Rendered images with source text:

┄┄┄┄┄┄

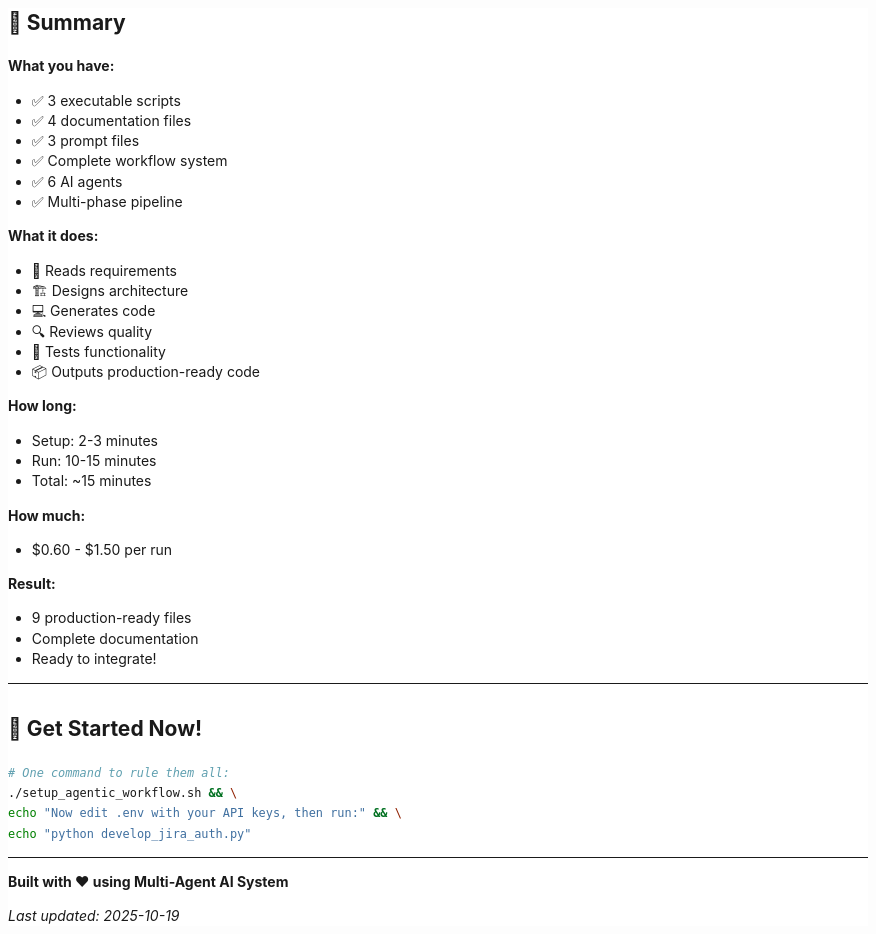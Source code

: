 
## 🎉 Summary

**What you have:**
- ✅ 3 executable scripts
- ✅ 4 documentation files
- ✅ 3 prompt files
- ✅ Complete workflow system
- ✅ 6 AI agents
- ✅ Multi-phase pipeline

**What it does:**
- 📖 Reads requirements
- 🏗️  Designs architecture
- 💻 Generates code
- 🔍 Reviews quality
- 🧪 Tests functionality
- 📦 Outputs production-ready code

**How long:**
- Setup: 2-3 minutes
- Run: 10-15 minutes
- Total: ~15 minutes

**How much:**
- $0.60 - $1.50 per run

**Result:**
- 9 production-ready files
- Complete documentation
- Ready to integrate!

---

## 🚀 Get Started Now!

```bash
# One command to rule them all:
./setup_agentic_workflow.sh && \
echo "Now edit .env with your API keys, then run:" && \
echo "python develop_jira_auth.py"
```

---

**Built with ❤️ using Multi-Agent AI System**

*Last updated: 2025-10-19*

┄┄┄┄┄┄

In the entries above, find each line with the string "production" and copy it.

- 📦 Outputs production-ready code
- 9 production-ready files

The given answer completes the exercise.